(Beginning of Data for processing)

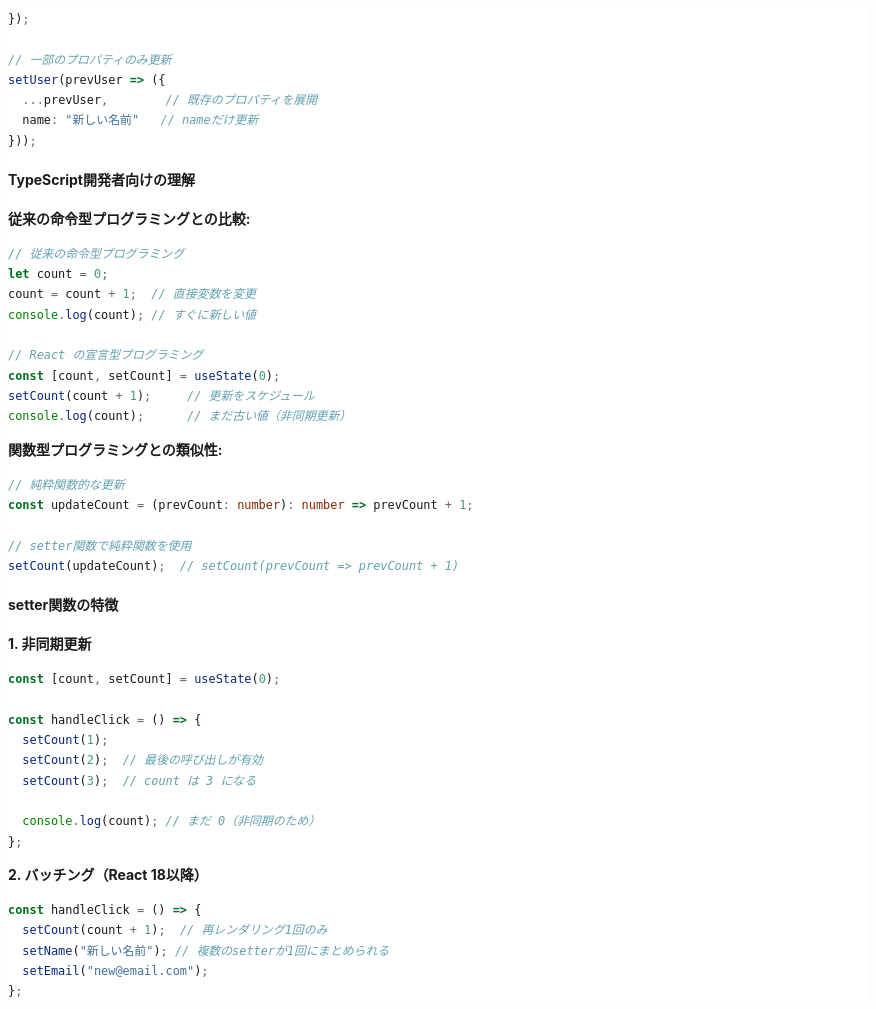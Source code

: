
 ```typescript
});

// 一部のプロパティのみ更新
setUser(prevUser => ({
  ...prevUser,        // 既存のプロパティを展開
  name: "新しい名前"   // nameだけ更新
}));
```

#### TypeScript開発者向けの理解

**従来の命令型プログラミングとの比較:**
```typescript
// 従来の命令型プログラミング
let count = 0;
count = count + 1;  // 直接変数を変更
console.log(count); // すぐに新しい値

// React の宣言型プログラミング
const [count, setCount] = useState(0);
setCount(count + 1);     // 更新をスケジュール
console.log(count);      // まだ古い値（非同期更新）
```

**関数型プログラミングとの類似性:**
```typescript
// 純粋関数的な更新
const updateCount = (prevCount: number): number => prevCount + 1;

// setter関数で純粋関数を使用
setCount(updateCount);  // setCount(prevCount => prevCount + 1)
```

#### setter関数の特徴

**1. 非同期更新**
```typescript
const [count, setCount] = useState(0);

const handleClick = () => {
  setCount(1);
  setCount(2);  // 最後の呼び出しが有効
  setCount(3);  // count は 3 になる
  
  console.log(count); // まだ 0（非同期のため）
};
```

**2. バッチング（React 18以降）**
```typescript
const handleClick = () => {
  setCount(count + 1);  // 再レンダリング1回のみ
  setName("新しい名前"); // 複数のsetterが1回にまとめられる
  setEmail("new@email.com");
};
```
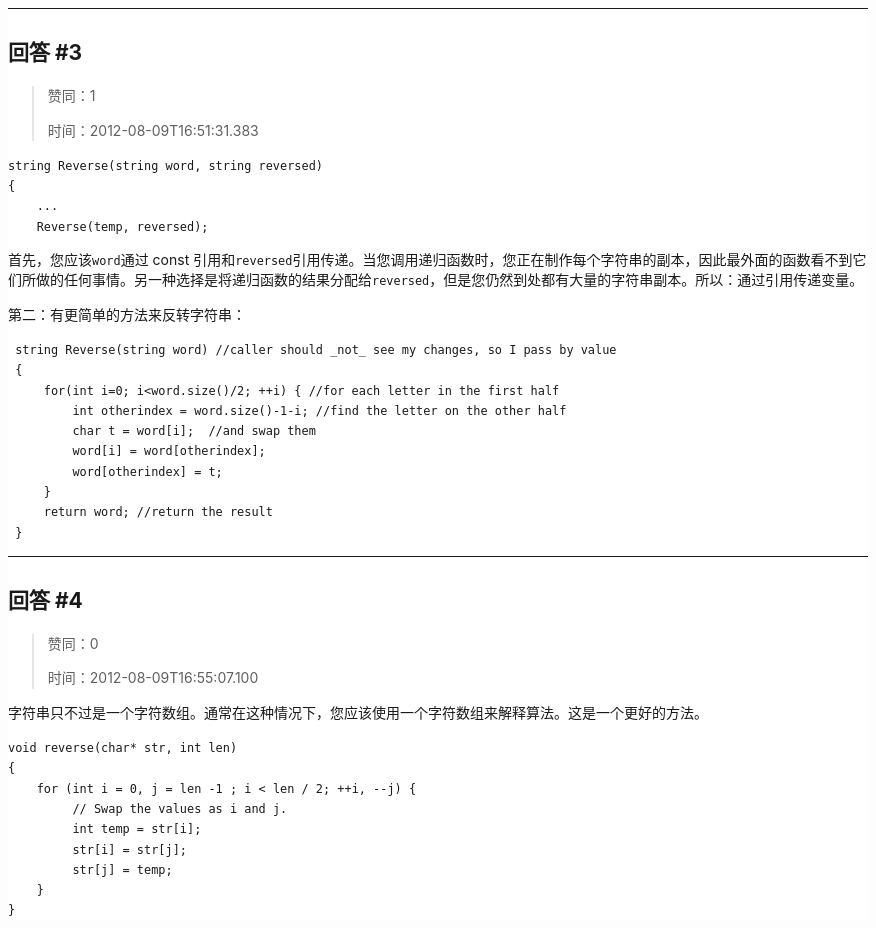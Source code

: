 * * *

## 回答 #3

> 赞同：1
> 
> 时间：2012-08-09T16:51:31.383

```
string Reverse(string word, string reversed) 
{
    ...
    Reverse(temp, reversed); 
```

首先，您应该`word`通过 const 引用和`reversed`引用传递。当您调用递归函数时，您正在制作每个字符串的副本，因此最外面的函数看不到它们所做的任何事情。另一种选择是将递归函数的结果分配给`reversed`，但是您仍然到处都有大量的字符串副本。所以：通过引用传递变量。

第二：有更简单的方法来反转字符串：

```
 string Reverse(string word) //caller should _not_ see my changes, so I pass by value
 {
     for(int i=0; i<word.size()/2; ++i) { //for each letter in the first half
         int otherindex = word.size()-1-i; //find the letter on the other half
         char t = word[i];  //and swap them
         word[i] = word[otherindex];
         word[otherindex] = t;
     }
     return word; //return the result
 } 
```

* * *

## 回答 #4

> 赞同：0
> 
> 时间：2012-08-09T16:55:07.100

字符串只不过是一个字符数组。通常在这种情况下，您应该使用一个字符数组来解释算法。这是一个更好的方法。

```
void reverse(char* str, int len)
{
    for (int i = 0, j = len -1 ; i < len / 2; ++i, --j) {
         // Swap the values as i and j.
         int temp = str[i];
         str[i] = str[j];
         str[j] = temp;
    }
} 
```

(End of Data for processing)

• Your goal
Every line above must appear in the answer unchanged, and no picture may appear in it.

• Answer to this problem
Source code

:
 ```typescript
});

// 一部のプロパティのみ更新
setUser(prevUser => ({
  ...prevUser,        // 既存のプロパティを展開
  name: "新しい名前"   // nameだけ更新
}));
```

#### TypeScript開発者向けの理解

**従来の命令型プログラミングとの比較:**
```typescript
// 従来の命令型プログラミング
let count = 0;
count = count + 1;  // 直接変数を変更
console.log(count); // すぐに新しい値

// React の宣言型プログラミング
const [count, setCount] = useState(0);
setCount(count + 1);     // 更新をスケジュール
console.log(count);      // まだ古い値（非同期更新）
```

**関数型プログラミングとの類似性:**
```typescript
// 純粋関数的な更新
const updateCount = (prevCount: number): number => prevCount + 1;

// setter関数で純粋関数を使用
setCount(updateCount);  // setCount(prevCount => prevCount + 1)
```

#### setter関数の特徴

**1. 非同期更新**
```typescript
const [count, setCount] = useState(0);

const handleClick = () => {
  setCount(1);
  setCount(2);  // 最後の呼び出しが有効
  setCount(3);  // count は 3 になる
  
  console.log(count); // まだ 0（非同期のため）
};
```

**2. バッチング（React 18以降）**
```typescript
const handleClick = () => {
  setCount(count + 1);  // 再レンダリング1回のみ
  setName("新しい名前"); // 複数のsetterが1回にまとめられる
  setEmail("new@email.com");
};
```
Source code

: * * *

## 回答 #3

> 赞同：1
> 
> 时间：2012-08-09T16:51:31.383

```
string Reverse(string word, string reversed) 
{
    ...
    Reverse(temp, reversed); 
```

首先，您应该`word`通过 const 引用和`reversed`引用传递。当您调用递归函数时，您正在制作每个字符串的副本，因此最外面的函数看不到它们所做的任何事情。另一种选择是将递归函数的结果分配给`reversed`，但是您仍然到处都有大量的字符串副本。所以：通过引用传递变量。

第二：有更简单的方法来反转字符串：

```
 string Reverse(string word) //caller should _not_ see my changes, so I pass by value
 {
     for(int i=0; i<word.size()/2; ++i) { //for each letter in the first half
         int otherindex = word.size()-1-i; //find the letter on the other half
         char t = word[i];  //and swap them
         word[i] = word[otherindex];
         word[otherindex] = t;
     }
     return word; //return the result
 } 
```

* * *

## 回答 #4

> 赞同：0
> 
> 时间：2012-08-09T16:55:07.100

字符串只不过是一个字符数组。通常在这种情况下，您应该使用一个字符数组来解释算法。这是一个更好的方法。

```
void reverse(char* str, int len)
{
    for (int i = 0, j = len -1 ; i < len / 2; ++i, --j) {
         // Swap the values as i and j.
         int temp = str[i];
         str[i] = str[j];
         str[j] = temp;
    }
} 
```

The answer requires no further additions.